- [Instructions for the task]
Retype the records below exactly. Leave nothing out.

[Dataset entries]
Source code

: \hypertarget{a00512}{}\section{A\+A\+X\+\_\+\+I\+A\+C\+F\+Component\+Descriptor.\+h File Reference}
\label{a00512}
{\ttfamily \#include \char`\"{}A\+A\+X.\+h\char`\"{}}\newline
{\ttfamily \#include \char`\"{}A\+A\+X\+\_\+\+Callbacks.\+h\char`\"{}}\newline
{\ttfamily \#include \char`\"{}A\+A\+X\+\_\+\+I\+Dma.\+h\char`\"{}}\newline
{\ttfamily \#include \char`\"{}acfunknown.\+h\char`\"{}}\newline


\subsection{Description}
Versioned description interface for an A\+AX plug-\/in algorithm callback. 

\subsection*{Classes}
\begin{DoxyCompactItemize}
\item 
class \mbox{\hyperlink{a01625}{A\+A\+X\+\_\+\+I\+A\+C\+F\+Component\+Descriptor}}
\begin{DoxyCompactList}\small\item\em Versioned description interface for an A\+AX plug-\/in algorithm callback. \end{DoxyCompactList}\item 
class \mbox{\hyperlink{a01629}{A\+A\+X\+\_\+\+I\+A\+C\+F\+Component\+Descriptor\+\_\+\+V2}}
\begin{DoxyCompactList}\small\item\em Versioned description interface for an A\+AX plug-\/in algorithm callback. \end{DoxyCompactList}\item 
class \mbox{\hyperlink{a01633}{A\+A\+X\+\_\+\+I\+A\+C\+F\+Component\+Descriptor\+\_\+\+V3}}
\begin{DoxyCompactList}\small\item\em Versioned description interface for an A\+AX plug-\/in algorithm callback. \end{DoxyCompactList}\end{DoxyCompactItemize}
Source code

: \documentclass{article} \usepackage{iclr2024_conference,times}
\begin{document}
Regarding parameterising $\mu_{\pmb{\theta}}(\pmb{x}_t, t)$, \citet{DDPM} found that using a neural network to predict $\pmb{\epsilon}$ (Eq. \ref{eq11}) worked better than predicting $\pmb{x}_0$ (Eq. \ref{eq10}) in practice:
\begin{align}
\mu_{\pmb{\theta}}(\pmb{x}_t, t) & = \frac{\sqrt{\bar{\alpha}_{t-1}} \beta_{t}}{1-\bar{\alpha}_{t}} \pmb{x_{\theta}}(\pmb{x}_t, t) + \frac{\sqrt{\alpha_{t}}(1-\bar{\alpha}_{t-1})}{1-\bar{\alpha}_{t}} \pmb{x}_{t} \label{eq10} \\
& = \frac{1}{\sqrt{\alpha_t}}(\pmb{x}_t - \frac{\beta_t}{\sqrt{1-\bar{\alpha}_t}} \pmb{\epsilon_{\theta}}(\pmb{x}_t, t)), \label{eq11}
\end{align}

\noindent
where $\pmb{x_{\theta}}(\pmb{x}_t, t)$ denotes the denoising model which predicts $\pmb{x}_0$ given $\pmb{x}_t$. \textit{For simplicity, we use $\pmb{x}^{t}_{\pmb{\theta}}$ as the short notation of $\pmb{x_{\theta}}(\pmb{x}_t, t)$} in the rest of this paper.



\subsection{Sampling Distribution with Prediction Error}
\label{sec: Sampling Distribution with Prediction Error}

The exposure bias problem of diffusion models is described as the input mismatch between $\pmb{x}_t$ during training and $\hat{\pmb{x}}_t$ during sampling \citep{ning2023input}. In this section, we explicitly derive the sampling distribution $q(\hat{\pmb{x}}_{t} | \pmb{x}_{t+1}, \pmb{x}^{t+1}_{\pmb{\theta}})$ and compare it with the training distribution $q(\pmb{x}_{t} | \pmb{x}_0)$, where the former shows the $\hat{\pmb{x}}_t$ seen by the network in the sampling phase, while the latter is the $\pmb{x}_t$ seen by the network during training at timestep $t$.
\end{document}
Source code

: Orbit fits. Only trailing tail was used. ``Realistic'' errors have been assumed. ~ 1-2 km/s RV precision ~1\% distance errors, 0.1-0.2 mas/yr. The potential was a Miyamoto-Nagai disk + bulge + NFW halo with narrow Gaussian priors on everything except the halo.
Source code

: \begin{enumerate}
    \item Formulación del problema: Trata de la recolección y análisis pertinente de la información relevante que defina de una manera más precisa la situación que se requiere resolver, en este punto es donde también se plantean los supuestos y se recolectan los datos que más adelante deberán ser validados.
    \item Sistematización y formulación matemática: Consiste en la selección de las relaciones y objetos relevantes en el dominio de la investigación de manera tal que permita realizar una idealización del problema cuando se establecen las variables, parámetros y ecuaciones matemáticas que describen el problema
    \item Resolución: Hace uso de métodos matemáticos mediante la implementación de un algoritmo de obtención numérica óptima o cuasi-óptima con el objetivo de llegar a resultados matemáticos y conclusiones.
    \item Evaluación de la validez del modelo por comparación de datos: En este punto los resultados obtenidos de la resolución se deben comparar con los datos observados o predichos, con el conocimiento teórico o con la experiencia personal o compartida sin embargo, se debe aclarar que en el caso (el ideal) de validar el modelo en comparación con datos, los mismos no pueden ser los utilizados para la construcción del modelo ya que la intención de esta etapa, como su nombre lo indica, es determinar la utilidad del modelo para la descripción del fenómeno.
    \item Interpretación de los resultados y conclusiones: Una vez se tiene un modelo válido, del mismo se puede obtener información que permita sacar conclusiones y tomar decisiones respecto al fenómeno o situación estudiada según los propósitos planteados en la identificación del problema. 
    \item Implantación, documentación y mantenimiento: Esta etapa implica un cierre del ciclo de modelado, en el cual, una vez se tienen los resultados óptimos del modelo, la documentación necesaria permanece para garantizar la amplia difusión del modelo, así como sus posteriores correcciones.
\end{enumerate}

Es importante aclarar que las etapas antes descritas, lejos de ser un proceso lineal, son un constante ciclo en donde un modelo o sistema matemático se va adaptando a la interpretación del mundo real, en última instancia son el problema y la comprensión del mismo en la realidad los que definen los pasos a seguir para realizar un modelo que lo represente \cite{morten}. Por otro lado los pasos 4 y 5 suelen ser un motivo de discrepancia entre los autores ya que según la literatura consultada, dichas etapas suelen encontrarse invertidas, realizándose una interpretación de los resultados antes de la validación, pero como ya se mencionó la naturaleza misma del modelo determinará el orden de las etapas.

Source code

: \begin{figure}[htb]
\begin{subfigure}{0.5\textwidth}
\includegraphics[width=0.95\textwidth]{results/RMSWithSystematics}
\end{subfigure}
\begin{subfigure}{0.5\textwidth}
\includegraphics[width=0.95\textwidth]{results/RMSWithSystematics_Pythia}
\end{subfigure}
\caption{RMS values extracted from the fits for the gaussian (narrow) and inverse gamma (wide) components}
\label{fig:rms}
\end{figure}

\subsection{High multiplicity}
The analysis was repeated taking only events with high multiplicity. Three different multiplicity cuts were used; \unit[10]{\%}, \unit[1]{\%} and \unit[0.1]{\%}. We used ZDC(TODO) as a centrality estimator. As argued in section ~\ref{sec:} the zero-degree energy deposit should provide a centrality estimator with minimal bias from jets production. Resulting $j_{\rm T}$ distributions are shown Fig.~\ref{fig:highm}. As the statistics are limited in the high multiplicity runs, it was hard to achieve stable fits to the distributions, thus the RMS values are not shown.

- [Answer for the task]
Source code

: \hypertarget{a00512}{}\section{A\+A\+X\+\_\+\+I\+A\+C\+F\+Component\+Descriptor.\+h File Reference}
\label{a00512}
{\ttfamily \#include \char`\"{}A\+A\+X.\+h\char`\"{}}\newline
{\ttfamily \#include \char`\"{}A\+A\+X\+\_\+\+Callbacks.\+h\char`\"{}}\newline
{\ttfamily \#include \char`\"{}A\+A\+X\+\_\+\+I\+Dma.\+h\char`\"{}}\newline
{\ttfamily \#include \char`\"{}acfunknown.\+h\char`\"{}}\newline


\subsection{Description}
Versioned description interface for an A\+AX plug-\/in algorithm callback. 

\subsection*{Classes}
\begin{DoxyCompactItemize}
\item 
class \mbox{\hyperlink{a01625}{A\+A\+X\+\_\+\+I\+A\+C\+F\+Component\+Descriptor}}
\begin{DoxyCompactList}\small\item\em Versioned description interface for an A\+AX plug-\/in algorithm callback. \end{DoxyCompactList}\item 
class \mbox{\hyperlink{a01629}{A\+A\+X\+\_\+\+I\+A\+C\+F\+Component\+Descriptor\+\_\+\+V2}}
\begin{DoxyCompactList}\small\item\em Versioned description interface for an A\+AX plug-\/in algorithm callback. \end{DoxyCompactList}\item 
class \mbox{\hyperlink{a01633}{A\+A\+X\+\_\+\+I\+A\+C\+F\+Component\+Descriptor\+\_\+\+V3}}
\begin{DoxyCompactList}\small\item\em Versioned description interface for an A\+AX plug-\/in algorithm callback. \end{DoxyCompactList}\end{DoxyCompactItemize}
Source code

: \documentclass{article} \usepackage{iclr2024_conference,times}
\begin{document}
Regarding parameterising $\mu_{\pmb{\theta}}(\pmb{x}_t, t)$, \citet{DDPM} found that using a neural network to predict $\pmb{\epsilon}$ (Eq. \ref{eq11}) worked better than predicting $\pmb{x}_0$ (Eq. \ref{eq10}) in practice:
\begin{align}
\mu_{\pmb{\theta}}(\pmb{x}_t, t) & = \frac{\sqrt{\bar{\alpha}_{t-1}} \beta_{t}}{1-\bar{\alpha}_{t}} \pmb{x_{\theta}}(\pmb{x}_t, t) + \frac{\sqrt{\alpha_{t}}(1-\bar{\alpha}_{t-1})}{1-\bar{\alpha}_{t}} \pmb{x}_{t} \label{eq10} \\
& = \frac{1}{\sqrt{\alpha_t}}(\pmb{x}_t - \frac{\beta_t}{\sqrt{1-\bar{\alpha}_t}} \pmb{\epsilon_{\theta}}(\pmb{x}_t, t)), \label{eq11}
\end{align}

\noindent
where $\pmb{x_{\theta}}(\pmb{x}_t, t)$ denotes the denoising model which predicts $\pmb{x}_0$ given $\pmb{x}_t$. \textit{For simplicity, we use $\pmb{x}^{t}_{\pmb{\theta}}$ as the short notation of $\pmb{x_{\theta}}(\pmb{x}_t, t)$} in the rest of this paper.



\subsection{Sampling Distribution with Prediction Error}
\label{sec: Sampling Distribution with Prediction Error}

The exposure bias problem of diffusion models is described as the input mismatch between $\pmb{x}_t$ during training and $\hat{\pmb{x}}_t$ during sampling \citep{ning2023input}. In this section, we explicitly derive the sampling distribution $q(\hat{\pmb{x}}_{t} | \pmb{x}_{t+1}, \pmb{x}^{t+1}_{\pmb{\theta}})$ and compare it with the training distribution $q(\pmb{x}_{t} | \pmb{x}_0)$, where the former shows the $\hat{\pmb{x}}_t$ seen by the network in the sampling phase, while the latter is the $\pmb{x}_t$ seen by the network during training at timestep $t$.
\end{document}
Source code

: Orbit fits. Only trailing tail was used. ``Realistic'' errors have been assumed. ~ 1-2 km/s RV precision ~1\% distance errors, 0.1-0.2 mas/yr. The potential was a Miyamoto-Nagai disk + bulge + NFW halo with narrow Gaussian priors on everything except the halo.
Source code

: \begin{enumerate}
    \item Formulación del problema: Trata de la recolección y análisis pertinente de la información relevante que defina de una manera más precisa la situación que se requiere resolver, en este punto es donde también se plantean los supuestos y se recolectan los datos que más adelante deberán ser validados.
    \item Sistematización y formulación matemática: Consiste en la selección de las relaciones y objetos relevantes en el dominio de la investigación de manera tal que permita realizar una idealización del problema cuando se establecen las variables, parámetros y ecuaciones matemáticas que describen el problema
    \item Resolución: Hace uso de métodos matemáticos mediante la implementación de un algoritmo de obtención numérica óptima o cuasi-óptima con el objetivo de llegar a resultados matemáticos y conclusiones.
    \item Evaluación de la validez del modelo por comparación de datos: En este punto los resultados obtenidos de la resolución se deben comparar con los datos observados o predichos, con el conocimiento teórico o con la experiencia personal o compartida sin embargo, se debe aclarar que en el caso (el ideal) de validar el modelo en comparación con datos, los mismos no pueden ser los utilizados para la construcción del modelo ya que la intención de esta etapa, como su nombre lo indica, es determinar la utilidad del modelo para la descripción del fenómeno.
    \item Interpretación de los resultados y conclusiones: Una vez se tiene un modelo válido, del mismo se puede obtener información que permita sacar conclusiones y tomar decisiones respecto al fenómeno o situación estudiada según los propósitos planteados en la identificación del problema. 
    \item Implantación, documentación y mantenimiento: Esta etapa implica un cierre del ciclo de modelado, en el cual, una vez se tienen los resultados óptimos del modelo, la documentación necesaria permanece para garantizar la amplia difusión del modelo, así como sus posteriores correcciones.
\end{enumerate}

Es importante aclarar que las etapas antes descritas, lejos de ser un proceso lineal, son un constante ciclo en donde un modelo o sistema matemático se va adaptando a la interpretación del mundo real, en última instancia son el problema y la comprensión del mismo en la realidad los que definen los pasos a seguir para realizar un modelo que lo represente \cite{morten}. Por otro lado los pasos 4 y 5 suelen ser un motivo de discrepancia entre los autores ya que según la literatura consultada, dichas etapas suelen encontrarse invertidas, realizándose una interpretación de los resultados antes de la validación, pero como ya se mencionó la naturaleza misma del modelo determinará el orden de las etapas.

Source code

: \begin{figure}[htb]
\begin{subfigure}{0.5\textwidth}
\includegraphics[width=0.95\textwidth]{results/RMSWithSystematics}
\end{subfigure}
\begin{subfigure}{0.5\textwidth}
\includegraphics[width=0.95\textwidth]{results/RMSWithSystematics_Pythia}
\end{subfigure}
\caption{RMS values extracted from the fits for the gaussian (narrow) and inverse gamma (wide) components}
\label{fig:rms}
\end{figure}

\subsection{High multiplicity}
The analysis was repeated taking only events with high multiplicity. Three different multiplicity cuts were used; \unit[10]{\%}, \unit[1]{\%} and \unit[0.1]{\%}. We used ZDC(TODO) as a centrality estimator. As argued in section ~\ref{sec:} the zero-degree energy deposit should provide a centrality estimator with minimal bias from jets production. Resulting $j_{\rm T}$ distributions are shown Fig.~\ref{fig:highm}. As the statistics are limited in the high multiplicity runs, it was hard to achieve stable fits to the distributions, thus the RMS values are not shown.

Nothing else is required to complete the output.